Together, Kessel and Lupul combined for a total of 62 goals and 79 assists, good enough for 149 points. When you consider the NHL’s best 1-2 punches, Kessel and Lupul ranked sixth overall, beating out the likes of Vancouver Canucks dynamic duo of Daniel and Henrik Sedin (148 points), the Chicago Blackhawks 1-2 punch of Marian Hossa and Patrick Sharp (146 points) and the Detroit Red Wings super-combo of Henrik Zetterberg and Pavol Datsyuk (136 points) and many others last season.
The wild card will be which player will play between Kessel and Lupul with JVR, Tyler Bozak and Mikhail Grabovski all getting serious consideration.
If Kessel and Lupul can get any kind of support down the middle it is not unlikely that they will surpass last seasons totals. Could a combined 160 point season be on the horizon for Kessel and Lupul? It says here you can book it—they will hit that 160-point mark—making them one of the better 1-2 punches in all of hockey for the second straight season.
The Penalty Kill Will Improve:
When you finished the 2011-12 season with the 28th ranked penalty kill (77.3 percent success rate) the only way to go is up.
Known for his shutdown abilities, newcomer Jay McClement (who ranked third overall amongst forwards in short-handed ice time last season) will be used liberally on the PK, an area where his skill-set helped the Colorado Avalanche rank 12th overall last season.
David Steckel, Matthew Lombardi and Nikolai Kulemin will also see plenty of shorthanded minutes, while defensemen Carl Gunnarsson, Dion Phaneuf and Jake Gardiner should also see plenty of minutes on the PK.

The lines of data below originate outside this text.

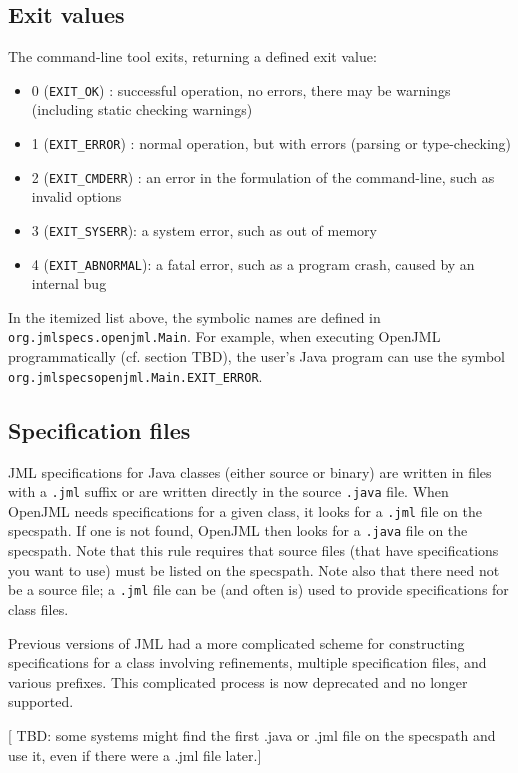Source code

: \subsection{Exit values}
The command-line tool exits, returning a defined exit value:
\begin{itemize}
\item 0 ({\tt EXIT\_OK}) : successful operation, no errors, there may be warnings (including static checking warnings)
\item 1 ({\tt EXIT\_ERROR}) : normal operation, but with errors (parsing or type-checking)
\item 2 ({\tt EXIT\_CMDERR}) : an error in the formulation of the command-line, such as invalid options
\item 3 ({\tt EXIT\_SYSERR}): a system error, such as out of memory
\item 4 ({\tt EXIT\_ABNORMAL}): a fatal error, such as a program crash, caused by an internal bug
\end{itemize}
In the itemized list above, the symbolic names are defined in {\tt org.jmlspecs.openjml.Main}. For example, when executing OpenJML programmatically (cf. section TBD), the user's Java program can use the 
symbol {\tt org.jmlspecsopenjml.Main.EXIT\_ERROR}.

\subsection{Specification files}
\label{SpecFiles}

JML specifications for Java classes (either source or binary) are written in files with a {\tt .jml} suffix or are written directly in the source {\tt .java} file.
When OpenJML needs specifications for a given class, it looks for a {\tt .jml} file on the specspath. If one is not found, OpenJML then looks for a {\tt .java}
file on the specspath. Note that this rule requires that source files (that have specifications you want to use) must be listed on the specspath. Note also that there 
need not be a source file; a {\tt .jml} file can be (and often is) used to provide specifications for class files.

Previous versions of JML had a more complicated scheme for constructing specifications for a class involving refinements, multiple specification files, and various prefixes. This complicated process is now deprecated and no longer supported.

[ TBD: some systems might find the first .java or .jml file on the specspath and use it, even if there were a .jml file later.]


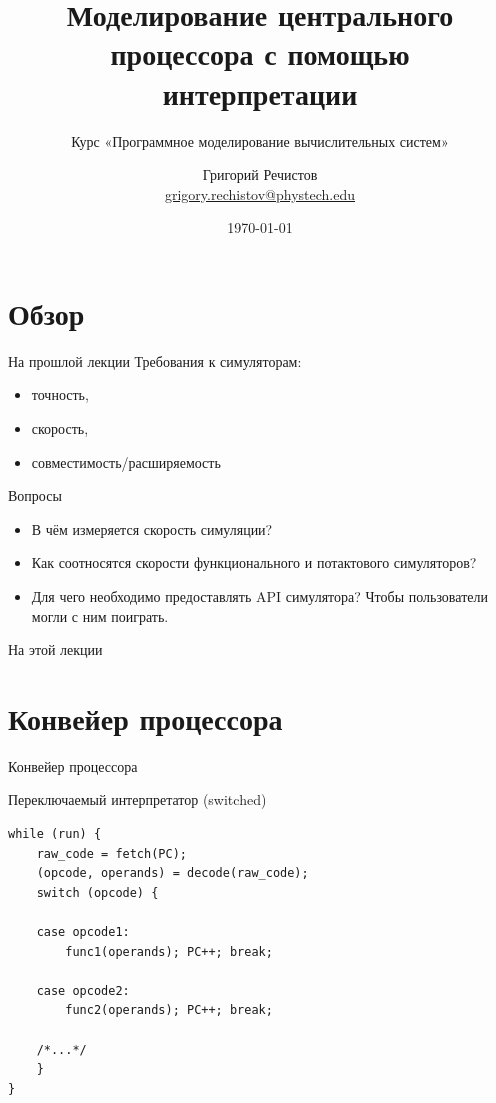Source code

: \documentclass{beamer}
\title{Моделирование центрального процессора с помощью интерпретации}
\subtitle{Курс «Программное моделирование вычислительных систем»}
\author[]{Григорий Речистов \\ \small{\href{mailto:grigory.rechistov@phystech.edu}{grigory.rechistov@phystech.edu}}}
\date{\today}
\begin{document}
\begin{frame}
    \maketitle
\end{frame}

\section*{Обзор}

\begin{frame}{На прошлой лекции}
Требования к симуляторам:
\begin{itemize}
\item точность,
\item скорость,
\item совместимость/расширяемость
\end{itemize}

\end{frame}

\begin{frame}{Вопросы}
\begin{itemize}
\item В чём измеряется скорость симуляции? \pause
\item Как соотносятся скорости функционального и потактового симуляторов? \pause
\item Для чего необходимо предоставлять API симулятора? \pause Чтобы пользователи могли с ним поиграть.
\end{itemize}

\end{frame}

\begin{frame}{На этой лекции}
\tableofcontents
\end{frame} 


\section{Конвейер процессора}

\begin{frame}[shrink=0.8]{Конвейер процессора}
\centering

\end{frame}

\begin{frame}[fragile]{Переключаемый интерпретатор (switched)}
\begin{verbatim}
while (run) {
    raw_code = fetch(PC);
    (opcode, operands) = decode(raw_code);
    switch (opcode) {

    case opcode1:
        func1(operands); PC++; break;

    case opcode2:
        func2(operands); PC++; break;

    /*...*/
    }
}
\end{verbatim}
\end{frame}
\end{document}
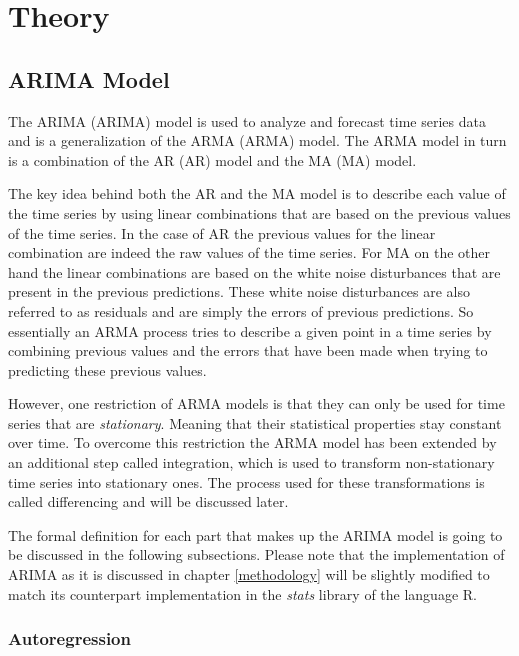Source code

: \chapter{Theory}
\section{ARIMA Model}\label{arimamodel}
\newtheorem{definition}{Definition}[section]

The \acl{ARIMA} (\acs{ARIMA}) model is used to analyze and forecast time series data and is a generalization of the \acl{ARMA} (\acs{ARMA}) model. The \acs{ARMA} model in turn is a combination of the \acl{AR} (\acs{AR}) model and the \acl{MA} (\acs{MA}) model.\textsuperscript{\cite{Brockwell2002Introduction2nd}}

The key idea behind both the \acs{AR} and the \acs{MA} model is to describe each value of the time series by using linear combinations that are based on the previous values of the time series. In the case of \acl{AR} the previous values for the linear combination are indeed the raw values of the time series. For \acl{MA} on the other hand the linear combinations are based on the white noise disturbances that are present in the previous predictions. These white noise disturbances are also referred to as residuals and are simply the errors of previous predictions. So essentially an \acs{ARMA} process tries to describe a given point in a time series by combining previous values and the errors that have been made when trying to predicting these previous values. 

However, one restriction of \acs{ARMA} models is that they can only be used for time series that are \textit{stationary}. Meaning that their statistical properties stay constant over time. To overcome this restriction the \acs{ARMA} model has been extended by an additional step called integration, which is used to transform non-stationary time series into stationary ones. The process used for these transformations is called differencing and will be discussed later.

The formal definition for each part that makes up the \acl{ARIMA} model is going to be discussed in the following subsections. Please note that the implementation of \acs{ARIMA} as it is discussed in chapter \ref{methodology} will be slightly modified to match its counterpart implementation in the \textit{stats} library of the language R.

\break
\subsection*{Autoregression}\label{AR}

While Lombardi may be hard-pressed to earn a consistent place in the Maple Leafs top-six, look for him to work hard in other areas, making invaluable contributors to head coach Randy Carlyle’s shutdown style.
Look for the Maple Leafs penalty kill to make the top-20 next season—a considerable improvement any way you slice it.

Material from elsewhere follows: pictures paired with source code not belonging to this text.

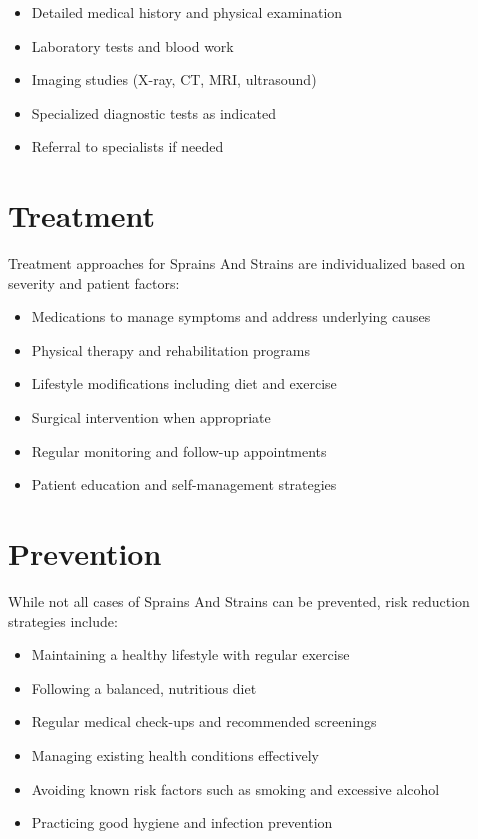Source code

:\begin{itemize}
\item Detailed medical history and physical examination
\item Laboratory tests and blood work
\item Imaging studies (X-ray, CT, MRI, ultrasound)
\item Specialized diagnostic tests as indicated
\item Referral to specialists if needed
\end{itemize}

\section*{Treatment}
Treatment approaches for Sprains And Strains are individualized based on severity and patient factors:

\begin{itemize}
\item Medications to manage symptoms and address underlying causes
\item Physical therapy and rehabilitation programs
\item Lifestyle modifications including diet and exercise
\item Surgical intervention when appropriate
\item Regular monitoring and follow-up appointments
\item Patient education and self-management strategies
\end{itemize}

\section*{Prevention}
While not all cases of Sprains And Strains can be prevented, risk reduction strategies include:

\begin{itemize}
\item Maintaining a healthy lifestyle with regular exercise
\item Following a balanced, nutritious diet
\item Regular medical check-ups and recommended screenings
\item Managing existing health conditions effectively
\item Avoiding known risk factors such as smoking and excessive alcohol
\item Practicing good hygiene and infection prevention
\end{itemize}


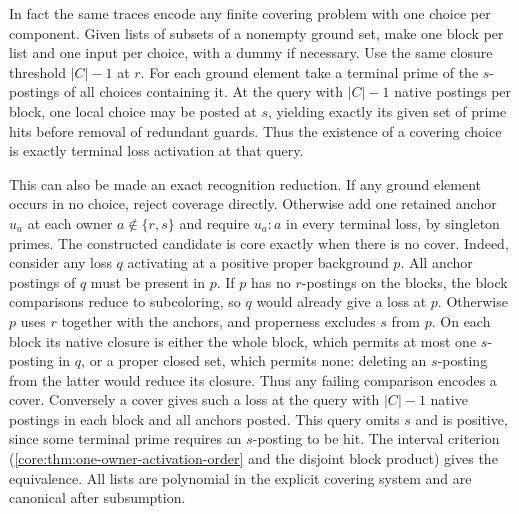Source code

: In fact the same traces encode any finite covering problem
with one choice per component. Given lists of subsets of a
nonempty ground set, make one block per list and one input
per choice, with a dummy if necessary. Use the same closure
threshold $|C|-1$ at $r$. For each ground element take a
terminal prime of the $s$-postings of all choices containing
it. At the query with $|C|-1$ native postings per block,
one local choice may be posted at $s$, yielding exactly
its given set of prime hits before removal of redundant
guards. Thus the existence of a covering choice is exactly
terminal loss activation at that query.

This can also be made an exact recognition reduction.
If any ground element occurs in no choice, reject coverage
directly. Otherwise add one retained anchor $u_a$ at each
owner $a\notin\{r,s\}$ and require $u_a:a$ in every
terminal loss, by singleton primes. The constructed
candidate is core exactly when there is no cover.
Indeed, consider any loss $q$ activating at a positive
proper background $p$. All anchor postings of $q$ must
be present in $p$. If $p$ has no $r$-postings on the
blocks, the block comparisons reduce to subcoloring, so
$q$ would already give a loss at $p$. Otherwise $p$ uses
$r$ together with the anchors, and properness excludes
$s$ from $p$. On each block its native closure is either
the whole block, which permits at most one $s$-posting
in $q$, or a proper closed set, which permits none:
deleting an $s$-posting from the latter would reduce
its closure. Thus any failing comparison encodes a cover.
Conversely a cover gives such a loss at the query with
$|C|-1$ native postings in each block and all anchors
posted. This query omits $s$ and is positive, since some
terminal prime requires an $s$-posting to be hit.
The interval criterion
(\cref{core:thm:one-owner-activation-order} and the
disjoint block product) gives the equivalence. All lists
are polynomial in the explicit covering system and are
canonical after subsumption.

Nikolai Kulemin Will Bounce Back:
After a season in which he scored 30 goals and added 27 assists (57 points), Nikolai Kulemin endured a miserable season in 2011-12 in which he settled for seven goals and 28 points through 70 games.
Kulemin scored 15 goals in his rookie season, followed by a 16 goal effort in 2010-11. With his defensive skills in high demand on this Maple Leafs squad, Kulemin may see a considerable amount of time on the third line next season. Still, a 20 goal season is not out of the question—an accomplishment that would put him back in the good books in the minds of many fans of the Blue and White.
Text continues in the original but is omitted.